ABOUT THIS TASK: Copy every line below that has the word "representative" in it.
- - - -
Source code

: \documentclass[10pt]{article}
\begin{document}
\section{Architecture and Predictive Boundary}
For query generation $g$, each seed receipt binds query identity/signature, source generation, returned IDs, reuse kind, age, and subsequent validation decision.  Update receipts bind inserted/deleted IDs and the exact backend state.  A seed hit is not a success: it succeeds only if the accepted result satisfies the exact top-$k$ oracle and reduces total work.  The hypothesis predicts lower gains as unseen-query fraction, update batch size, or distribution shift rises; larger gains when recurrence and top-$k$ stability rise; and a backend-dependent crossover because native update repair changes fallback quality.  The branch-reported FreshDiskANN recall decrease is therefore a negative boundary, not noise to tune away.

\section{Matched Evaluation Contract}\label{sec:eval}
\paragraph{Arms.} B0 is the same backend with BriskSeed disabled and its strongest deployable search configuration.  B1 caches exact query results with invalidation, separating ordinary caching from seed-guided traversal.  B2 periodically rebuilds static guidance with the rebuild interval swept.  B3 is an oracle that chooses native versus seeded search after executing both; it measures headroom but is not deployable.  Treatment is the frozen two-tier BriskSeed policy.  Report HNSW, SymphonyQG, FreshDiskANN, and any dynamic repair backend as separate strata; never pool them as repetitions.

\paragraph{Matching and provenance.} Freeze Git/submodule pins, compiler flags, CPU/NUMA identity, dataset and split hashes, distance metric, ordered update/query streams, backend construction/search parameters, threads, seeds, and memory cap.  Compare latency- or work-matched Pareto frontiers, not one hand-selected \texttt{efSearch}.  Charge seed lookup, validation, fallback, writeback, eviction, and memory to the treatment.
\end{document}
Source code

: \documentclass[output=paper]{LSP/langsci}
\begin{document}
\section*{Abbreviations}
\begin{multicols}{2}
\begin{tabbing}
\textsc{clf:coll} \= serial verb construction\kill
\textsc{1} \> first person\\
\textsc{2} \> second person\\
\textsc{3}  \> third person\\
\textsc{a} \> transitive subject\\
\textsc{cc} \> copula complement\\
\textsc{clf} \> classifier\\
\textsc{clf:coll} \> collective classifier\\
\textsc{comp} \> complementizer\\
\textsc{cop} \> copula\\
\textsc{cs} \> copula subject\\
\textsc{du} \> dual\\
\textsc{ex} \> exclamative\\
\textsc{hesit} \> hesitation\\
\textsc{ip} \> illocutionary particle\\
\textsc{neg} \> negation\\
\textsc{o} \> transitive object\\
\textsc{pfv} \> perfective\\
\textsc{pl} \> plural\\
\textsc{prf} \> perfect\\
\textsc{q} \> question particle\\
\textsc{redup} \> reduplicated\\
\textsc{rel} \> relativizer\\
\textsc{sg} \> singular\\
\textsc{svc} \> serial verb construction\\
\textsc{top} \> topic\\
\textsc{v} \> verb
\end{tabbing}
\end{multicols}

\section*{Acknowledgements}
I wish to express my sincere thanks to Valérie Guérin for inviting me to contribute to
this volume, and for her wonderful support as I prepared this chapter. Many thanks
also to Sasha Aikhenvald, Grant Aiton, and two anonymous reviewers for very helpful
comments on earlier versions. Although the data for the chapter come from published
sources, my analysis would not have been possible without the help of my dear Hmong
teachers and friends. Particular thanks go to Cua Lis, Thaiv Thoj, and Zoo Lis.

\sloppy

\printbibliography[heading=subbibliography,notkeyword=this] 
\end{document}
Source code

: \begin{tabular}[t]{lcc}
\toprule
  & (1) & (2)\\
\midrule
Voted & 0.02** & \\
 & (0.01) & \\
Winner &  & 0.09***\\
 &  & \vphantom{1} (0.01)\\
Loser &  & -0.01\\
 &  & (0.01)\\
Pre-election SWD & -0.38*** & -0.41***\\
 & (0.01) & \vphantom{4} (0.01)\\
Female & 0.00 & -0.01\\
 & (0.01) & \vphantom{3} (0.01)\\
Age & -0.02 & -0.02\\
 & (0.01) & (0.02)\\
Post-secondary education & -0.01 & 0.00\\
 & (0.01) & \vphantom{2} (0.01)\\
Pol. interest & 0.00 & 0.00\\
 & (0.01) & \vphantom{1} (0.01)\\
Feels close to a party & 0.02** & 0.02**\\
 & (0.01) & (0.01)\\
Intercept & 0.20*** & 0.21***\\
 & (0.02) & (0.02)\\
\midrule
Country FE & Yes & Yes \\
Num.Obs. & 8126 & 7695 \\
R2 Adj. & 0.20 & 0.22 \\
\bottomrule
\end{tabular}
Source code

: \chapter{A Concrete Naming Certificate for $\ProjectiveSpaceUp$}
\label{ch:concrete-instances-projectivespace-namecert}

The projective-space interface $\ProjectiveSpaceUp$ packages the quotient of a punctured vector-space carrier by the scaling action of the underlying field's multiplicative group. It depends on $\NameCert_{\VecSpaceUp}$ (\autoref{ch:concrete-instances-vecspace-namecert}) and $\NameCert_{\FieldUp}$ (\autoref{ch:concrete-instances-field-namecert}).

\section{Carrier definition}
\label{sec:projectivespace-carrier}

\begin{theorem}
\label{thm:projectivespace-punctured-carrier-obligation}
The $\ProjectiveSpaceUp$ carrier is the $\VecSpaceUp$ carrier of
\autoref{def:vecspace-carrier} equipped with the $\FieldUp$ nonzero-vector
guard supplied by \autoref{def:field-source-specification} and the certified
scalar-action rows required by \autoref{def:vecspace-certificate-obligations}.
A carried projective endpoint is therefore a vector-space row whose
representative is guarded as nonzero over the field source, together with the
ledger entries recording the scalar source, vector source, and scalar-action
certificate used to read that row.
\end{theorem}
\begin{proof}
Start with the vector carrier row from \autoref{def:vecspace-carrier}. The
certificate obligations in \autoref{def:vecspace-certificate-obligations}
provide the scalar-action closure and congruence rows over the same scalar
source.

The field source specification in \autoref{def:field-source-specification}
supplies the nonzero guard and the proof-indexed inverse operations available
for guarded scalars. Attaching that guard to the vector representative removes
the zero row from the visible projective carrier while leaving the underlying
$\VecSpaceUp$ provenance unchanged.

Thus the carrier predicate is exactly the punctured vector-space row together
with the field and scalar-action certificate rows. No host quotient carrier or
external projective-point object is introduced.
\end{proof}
- - - -
TASK RESULT:
representative is guarded as nonzero over the field source, together with the
for guarded scalars. Attaching that guard to the vector representative removes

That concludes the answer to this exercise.